• [Supplied information]:
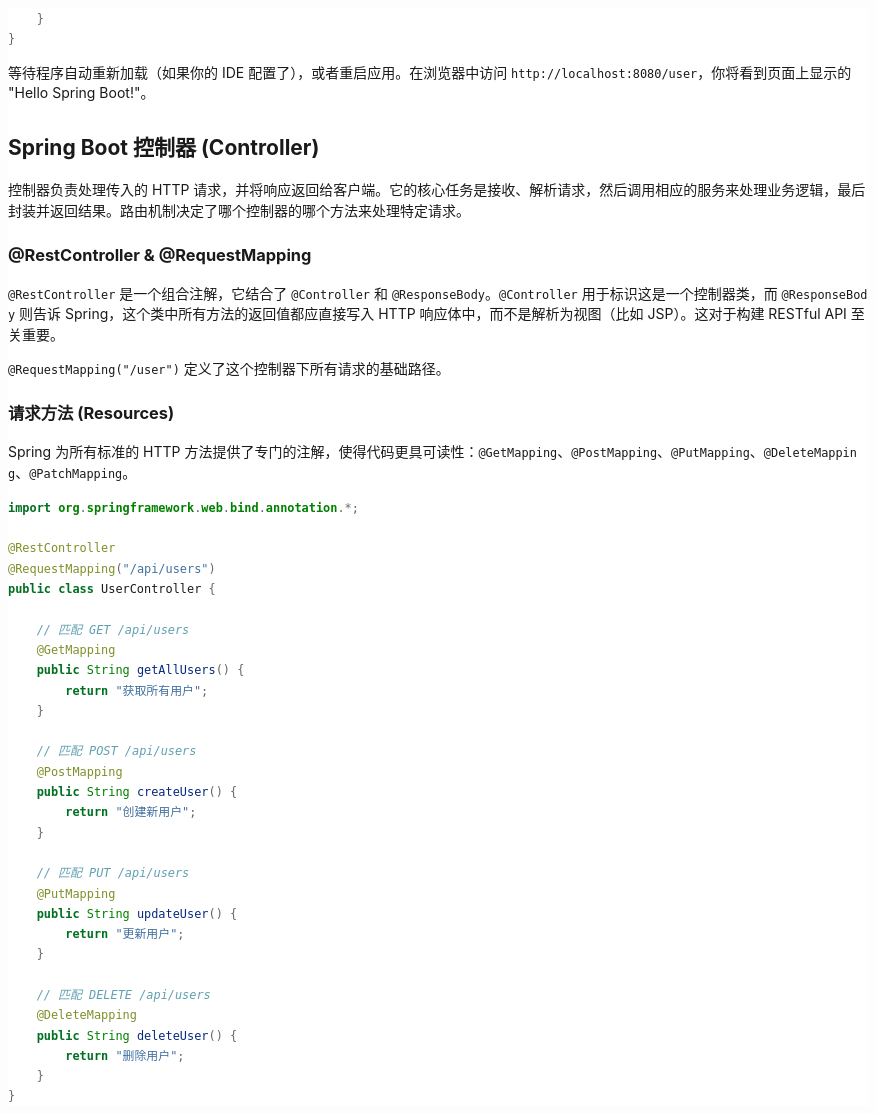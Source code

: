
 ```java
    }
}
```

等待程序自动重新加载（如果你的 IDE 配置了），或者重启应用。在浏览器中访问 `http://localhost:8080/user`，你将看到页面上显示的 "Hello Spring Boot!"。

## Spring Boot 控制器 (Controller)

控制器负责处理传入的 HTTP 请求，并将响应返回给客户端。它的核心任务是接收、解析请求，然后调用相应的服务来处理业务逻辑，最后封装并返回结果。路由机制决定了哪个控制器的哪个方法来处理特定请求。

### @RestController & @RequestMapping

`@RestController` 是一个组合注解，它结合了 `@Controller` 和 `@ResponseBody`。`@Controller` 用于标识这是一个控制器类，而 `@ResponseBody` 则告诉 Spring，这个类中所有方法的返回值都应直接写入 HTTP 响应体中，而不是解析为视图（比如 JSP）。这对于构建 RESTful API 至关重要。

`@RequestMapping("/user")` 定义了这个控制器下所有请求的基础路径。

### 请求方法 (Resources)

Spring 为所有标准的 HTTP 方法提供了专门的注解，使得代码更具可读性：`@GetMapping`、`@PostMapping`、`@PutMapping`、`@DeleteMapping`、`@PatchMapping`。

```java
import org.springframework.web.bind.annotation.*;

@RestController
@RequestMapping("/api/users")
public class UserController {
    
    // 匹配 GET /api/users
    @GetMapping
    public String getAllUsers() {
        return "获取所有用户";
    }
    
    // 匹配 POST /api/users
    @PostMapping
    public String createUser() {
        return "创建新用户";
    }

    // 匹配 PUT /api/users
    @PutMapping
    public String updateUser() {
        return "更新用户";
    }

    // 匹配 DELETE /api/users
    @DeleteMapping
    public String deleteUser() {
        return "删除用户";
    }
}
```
...
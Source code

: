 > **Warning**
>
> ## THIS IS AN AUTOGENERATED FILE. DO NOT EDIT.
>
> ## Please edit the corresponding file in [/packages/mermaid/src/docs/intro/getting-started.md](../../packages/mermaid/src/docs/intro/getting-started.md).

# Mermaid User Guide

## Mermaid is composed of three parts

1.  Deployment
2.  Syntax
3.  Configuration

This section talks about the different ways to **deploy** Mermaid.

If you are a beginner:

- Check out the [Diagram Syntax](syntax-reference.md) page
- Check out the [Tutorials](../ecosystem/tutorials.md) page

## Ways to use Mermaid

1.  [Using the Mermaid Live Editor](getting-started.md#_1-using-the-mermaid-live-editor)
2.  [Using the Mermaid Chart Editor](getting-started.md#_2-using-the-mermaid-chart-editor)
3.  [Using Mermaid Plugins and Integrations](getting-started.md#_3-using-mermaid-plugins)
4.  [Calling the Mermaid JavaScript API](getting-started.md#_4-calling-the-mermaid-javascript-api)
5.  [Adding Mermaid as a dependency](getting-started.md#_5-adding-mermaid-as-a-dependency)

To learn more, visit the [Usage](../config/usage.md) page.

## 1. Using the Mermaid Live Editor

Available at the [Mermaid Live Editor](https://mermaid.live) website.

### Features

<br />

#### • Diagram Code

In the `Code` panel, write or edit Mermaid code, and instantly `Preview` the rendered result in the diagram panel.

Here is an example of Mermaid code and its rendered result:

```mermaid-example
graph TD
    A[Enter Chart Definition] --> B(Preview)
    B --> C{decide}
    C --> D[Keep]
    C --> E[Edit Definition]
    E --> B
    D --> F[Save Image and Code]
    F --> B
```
==
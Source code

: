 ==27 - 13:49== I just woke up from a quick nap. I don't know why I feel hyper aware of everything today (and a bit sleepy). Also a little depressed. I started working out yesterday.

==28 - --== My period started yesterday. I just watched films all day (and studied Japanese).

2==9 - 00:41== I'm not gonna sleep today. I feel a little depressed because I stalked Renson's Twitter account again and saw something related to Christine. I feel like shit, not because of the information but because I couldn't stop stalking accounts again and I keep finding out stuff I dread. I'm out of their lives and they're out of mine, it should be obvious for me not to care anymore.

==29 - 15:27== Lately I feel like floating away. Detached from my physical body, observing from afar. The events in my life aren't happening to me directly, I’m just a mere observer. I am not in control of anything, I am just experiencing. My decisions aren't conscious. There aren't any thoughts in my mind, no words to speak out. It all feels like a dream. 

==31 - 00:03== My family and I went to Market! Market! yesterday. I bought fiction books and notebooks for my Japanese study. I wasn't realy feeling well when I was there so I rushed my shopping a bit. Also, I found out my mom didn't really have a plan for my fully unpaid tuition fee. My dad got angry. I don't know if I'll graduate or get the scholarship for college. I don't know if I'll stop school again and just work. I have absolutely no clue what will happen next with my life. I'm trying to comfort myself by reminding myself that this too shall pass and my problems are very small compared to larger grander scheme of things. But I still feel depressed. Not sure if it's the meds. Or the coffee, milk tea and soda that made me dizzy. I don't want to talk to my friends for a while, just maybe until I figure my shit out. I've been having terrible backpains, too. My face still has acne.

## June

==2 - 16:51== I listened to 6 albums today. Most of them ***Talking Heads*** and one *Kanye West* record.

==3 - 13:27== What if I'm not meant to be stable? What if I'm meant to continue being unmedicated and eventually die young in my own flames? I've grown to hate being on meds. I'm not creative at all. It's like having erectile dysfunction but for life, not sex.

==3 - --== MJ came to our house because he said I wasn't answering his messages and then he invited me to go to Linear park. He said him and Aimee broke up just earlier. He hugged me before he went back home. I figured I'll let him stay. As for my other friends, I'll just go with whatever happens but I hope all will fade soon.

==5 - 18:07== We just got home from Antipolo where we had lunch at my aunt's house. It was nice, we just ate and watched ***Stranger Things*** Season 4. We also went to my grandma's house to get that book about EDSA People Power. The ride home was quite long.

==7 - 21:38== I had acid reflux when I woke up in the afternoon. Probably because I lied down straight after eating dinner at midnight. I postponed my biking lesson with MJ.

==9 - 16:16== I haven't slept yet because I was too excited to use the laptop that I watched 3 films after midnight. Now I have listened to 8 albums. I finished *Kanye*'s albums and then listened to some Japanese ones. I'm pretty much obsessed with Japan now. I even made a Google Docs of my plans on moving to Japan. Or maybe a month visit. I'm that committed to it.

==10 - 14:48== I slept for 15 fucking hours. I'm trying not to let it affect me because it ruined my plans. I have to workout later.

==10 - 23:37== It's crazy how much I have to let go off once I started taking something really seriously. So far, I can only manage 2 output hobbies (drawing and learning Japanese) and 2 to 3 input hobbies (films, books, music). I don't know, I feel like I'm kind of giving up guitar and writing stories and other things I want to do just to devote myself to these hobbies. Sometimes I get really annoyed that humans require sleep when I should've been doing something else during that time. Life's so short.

• [About this task]: List every line above containing the word "public".

• [Task solution]:
public class UserController {
    public String getAllUsers() {
    public String createUser() {
    public String updateUser() {
    public String deleteUser() {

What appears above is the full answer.